- Born: Lewis Solon Rosenstiel July 21, 1891 Cincinnati, Ohio, U.S.
- Died: January 21, 1976 (aged 84) Miami Beach, Florida, U.S.
- Occupation: Businessman
- Known for: Founder of Schenley Industries
- Spouse(s): Dorothy Heller Leonore Cohn Louise Rosenstiel Susan Kaufman Blanka Wdowiak
- Children: Louise Rosensteil and David Rosensteil
- Relatives: Sidney Frank (son-in-law)

= Lewis Rosenstiel =

American businessman and philanthropist (1891–1976)

Lewis Solon Rosenstiel (21 July 1891 – 21 January 1976) was a liquor distributor and philanthropist-fundraiser for Jewish causes. He was the founder of Schenley Industries, an American liquor company.

The Rosenstiel Award, issued by Brandeis University and the Rosenstiel School of Marine, Atmospheric, and Earth Science at the University of Miami, is named after him and his wife.

His grant also established the Rosenstiel Basic Medical Sciences Research Center at Brandeis University.

==Early life and education==
Rosenstiel was born to a Jewish family in Cincinnati, Ohio, the son of Elizabeth (née Johnson) and Solon Rosenstiel. He attended University School and Franklin Prep.

==Career==
He began his career working at his uncle's business, Susquemac Distilling Company, in Milton, Kentucky. Rosenstiel organized Schenley Products Company in the 1920s. The company bought numerous distillers, including one in Schenley, Pennsylvania, that had licenses to produce medicinal whisky. In 1933, when Prohibition ended, Schenley Distillers Company was formed as a publicly owned company. In 1949, the company's name was changed to Schenley Industries.

Schenley became one of the largest liquor companies in the United States. It was one of the "Big Four", which dominated liquor sales, and included Seagram, National Distillers, and Hiram Walker. Rosenstiel retired from Schenley in 1968 and it was acquired by Israeli financier Meshulam Riklis. The company was sold to Guinness in 1987.
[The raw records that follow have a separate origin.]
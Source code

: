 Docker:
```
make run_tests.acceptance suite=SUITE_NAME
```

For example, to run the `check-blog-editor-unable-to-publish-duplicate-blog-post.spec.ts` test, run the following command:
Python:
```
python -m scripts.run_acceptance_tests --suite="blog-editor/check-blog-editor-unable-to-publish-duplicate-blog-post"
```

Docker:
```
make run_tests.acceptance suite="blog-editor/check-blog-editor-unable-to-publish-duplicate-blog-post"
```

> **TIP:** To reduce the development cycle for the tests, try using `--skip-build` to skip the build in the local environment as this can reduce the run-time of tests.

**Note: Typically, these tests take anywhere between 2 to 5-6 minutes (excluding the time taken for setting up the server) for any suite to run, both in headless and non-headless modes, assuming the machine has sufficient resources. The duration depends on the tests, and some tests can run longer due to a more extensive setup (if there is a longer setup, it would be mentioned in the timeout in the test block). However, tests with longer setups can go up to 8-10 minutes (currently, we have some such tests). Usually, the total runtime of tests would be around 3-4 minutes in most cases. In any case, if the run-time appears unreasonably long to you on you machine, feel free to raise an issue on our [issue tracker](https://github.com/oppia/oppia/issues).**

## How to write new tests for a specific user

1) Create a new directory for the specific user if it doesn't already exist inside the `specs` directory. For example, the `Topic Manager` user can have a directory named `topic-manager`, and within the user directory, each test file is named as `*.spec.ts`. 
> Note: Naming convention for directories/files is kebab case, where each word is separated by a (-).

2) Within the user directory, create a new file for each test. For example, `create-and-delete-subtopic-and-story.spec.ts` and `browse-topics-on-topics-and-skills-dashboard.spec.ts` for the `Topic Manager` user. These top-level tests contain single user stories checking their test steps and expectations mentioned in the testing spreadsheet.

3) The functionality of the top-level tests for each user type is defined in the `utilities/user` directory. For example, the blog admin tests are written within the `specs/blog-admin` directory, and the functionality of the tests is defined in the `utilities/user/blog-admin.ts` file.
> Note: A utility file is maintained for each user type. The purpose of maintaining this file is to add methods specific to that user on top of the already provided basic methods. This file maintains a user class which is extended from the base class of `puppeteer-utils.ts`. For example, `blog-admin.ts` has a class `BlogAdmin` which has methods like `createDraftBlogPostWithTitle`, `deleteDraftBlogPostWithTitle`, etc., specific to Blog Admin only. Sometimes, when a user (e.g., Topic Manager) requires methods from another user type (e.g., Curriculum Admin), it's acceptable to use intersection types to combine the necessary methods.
In February 1971, a Congressional investigator testified that Rosenstiel participated in a bootlegging "consortium".

==Personal life==
Rosenstiel was married five times: to Dorothy Heller, Leonore Cohn (niece of Harry Cohn, founder of Columbia Pictures), Louise Rosenstiel, Susan Kaufman, and Blanka Wdowiak. His daughter Louise married Sidney Frank, who well after her death in 1973, became a billionaire creating the vodka Grey Goose and through guerilla marketing of the German cordial Jägermeister. His second wife, Lee, later married Walter Annenberg, was on the board of the Metropolitan Opera, and led the influential Annenberg Foundation. His divorce from his fourth wife changed the divorce laws in the U.S. His fifth wife, Blanka A. Rosenstiel, took over the Rosenstiel Foundation following his death in 1976.

His first wife, Dorothy Heller, contributed the funds which Rosenstiel used to start Schenley Industries. Rosenstiel's mother's family were Disraelis; when they bought the Johnson trading post in Ohio, they changed their name to Johnson.

===Relationship with Roy Cohn and J. Edgar Hoover===
Rosenstiel was a friend of attorney Roy Cohn, and together they formed the organization American Jewish League Against Communism. Cohn was eventually disbarred based on his attempt to fraudulently name himself co-executor of Rosenstiel's will by forcing a dying, semicomatose Rosenstiel to sign a codicil that Cohn falsely claimed was related to Rosenstiel's divorce. The incident happened in 1975, a year before his death, and Cohn was disbarred shortly before his own death from AIDS in 1986.

Rosenstiel was also friends with Federal Bureau of Investigation director J. Edgar Hoover, and was the primary contributor to the J. Edgar Hoover Foundation.

===Conyers Farm===

In 1936, Rosenstiel purchased the 1,481-acre estate of Edmund C. Converse, the first president of Banker's Trust. Conyers Farm, in Greenwich, Connecticut, which was one of "the great estates of America". It was larger than Central Park and Prospect Park combined, and had 52 rooms. In 1980, it was purchased by the paper magnate Peter Brant and developed into 95 10-acre sites, sold to celebrities, including Vince McMahon and Ron Howard.

==Death==
Rosenstiel died in early 1976, in Miami Beach, Florida, at age 84.